== Data listing

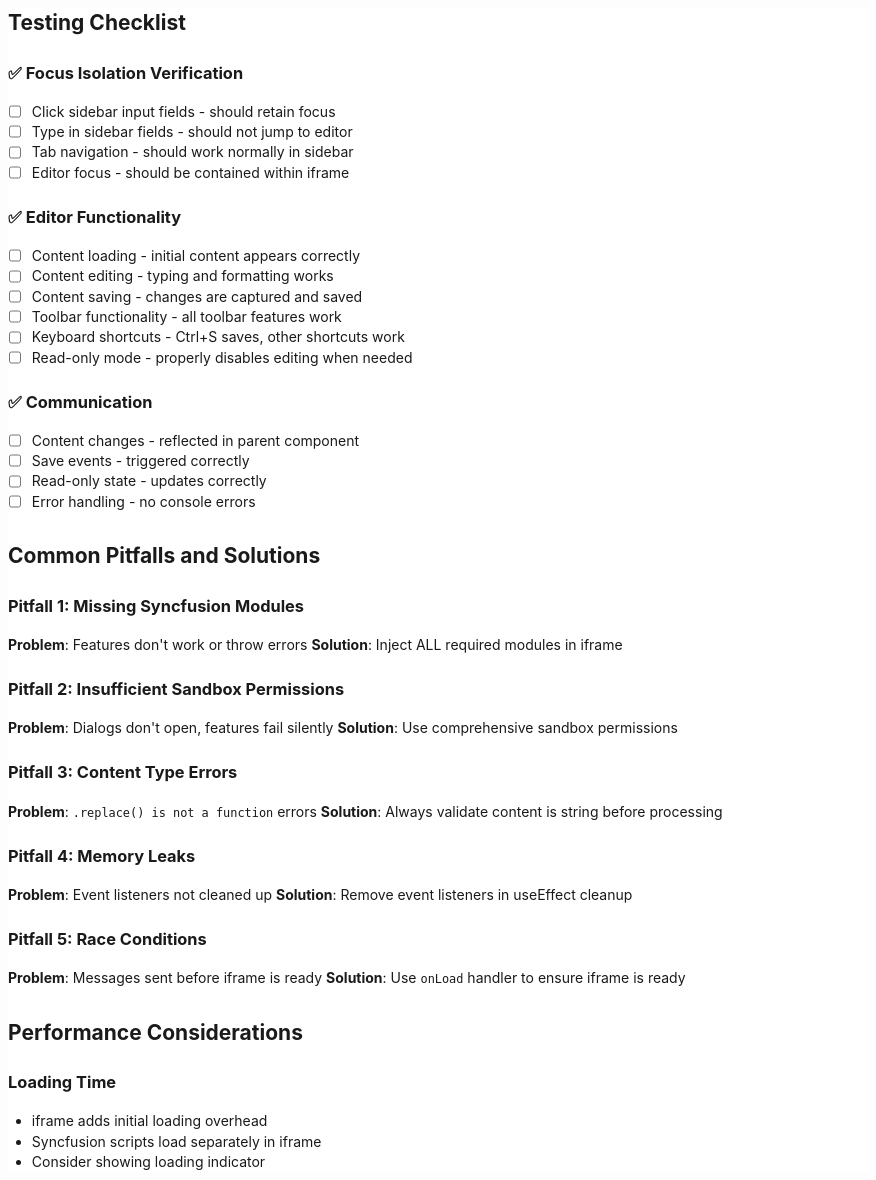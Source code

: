 ## Testing Checklist

### ✅ Focus Isolation Verification
- [ ] Click sidebar input fields - should retain focus
- [ ] Type in sidebar fields - should not jump to editor
- [ ] Tab navigation - should work normally in sidebar
- [ ] Editor focus - should be contained within iframe

### ✅ Editor Functionality
- [ ] Content loading - initial content appears correctly
- [ ] Content editing - typing and formatting works
- [ ] Content saving - changes are captured and saved
- [ ] Toolbar functionality - all toolbar features work
- [ ] Keyboard shortcuts - Ctrl+S saves, other shortcuts work
- [ ] Read-only mode - properly disables editing when needed

### ✅ Communication
- [ ] Content changes - reflected in parent component
- [ ] Save events - triggered correctly
- [ ] Read-only state - updates correctly
- [ ] Error handling - no console errors

## Common Pitfalls and Solutions

### Pitfall 1: Missing Syncfusion Modules
**Problem**: Features don't work or throw errors
**Solution**: Inject ALL required modules in iframe

### Pitfall 2: Insufficient Sandbox Permissions
**Problem**: Dialogs don't open, features fail silently
**Solution**: Use comprehensive sandbox permissions

### Pitfall 3: Content Type Errors
**Problem**: `.replace() is not a function` errors
**Solution**: Always validate content is string before processing

### Pitfall 4: Memory Leaks
**Problem**: Event listeners not cleaned up
**Solution**: Remove event listeners in useEffect cleanup

### Pitfall 5: Race Conditions
**Problem**: Messages sent before iframe is ready
**Solution**: Use `onLoad` handler to ensure iframe is ready

## Performance Considerations

### Loading Time
- iframe adds initial loading overhead
- Syncfusion scripts load separately in iframe
- Consider showing loading indicator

====

_Activity_. Look above for the line with "### ✅ Editor Functionality" and the line with "features fail silently". Retype those two lines and every line between them exactly, adding nothing.

_Your solution_.
### ✅ Editor Functionality
- [ ] Content loading - initial content appears correctly
- [ ] Content editing - typing and formatting works
- [ ] Content saving - changes are captured and saved
- [ ] Toolbar functionality - all toolbar features work
- [ ] Keyboard shortcuts - Ctrl+S saves, other shortcuts work
- [ ] Read-only mode - properly disables editing when needed

### ✅ Communication
- [ ] Content changes - reflected in parent component
- [ ] Save events - triggered correctly
- [ ] Read-only state - updates correctly
- [ ] Error handling - no console errors

## Common Pitfalls and Solutions

### Pitfall 1: Missing Syncfusion Modules
**Problem**: Features don't work or throw errors
**Solution**: Inject ALL required modules in iframe

### Pitfall 2: Insufficient Sandbox Permissions
**Problem**: Dialogs don't open, features fail silently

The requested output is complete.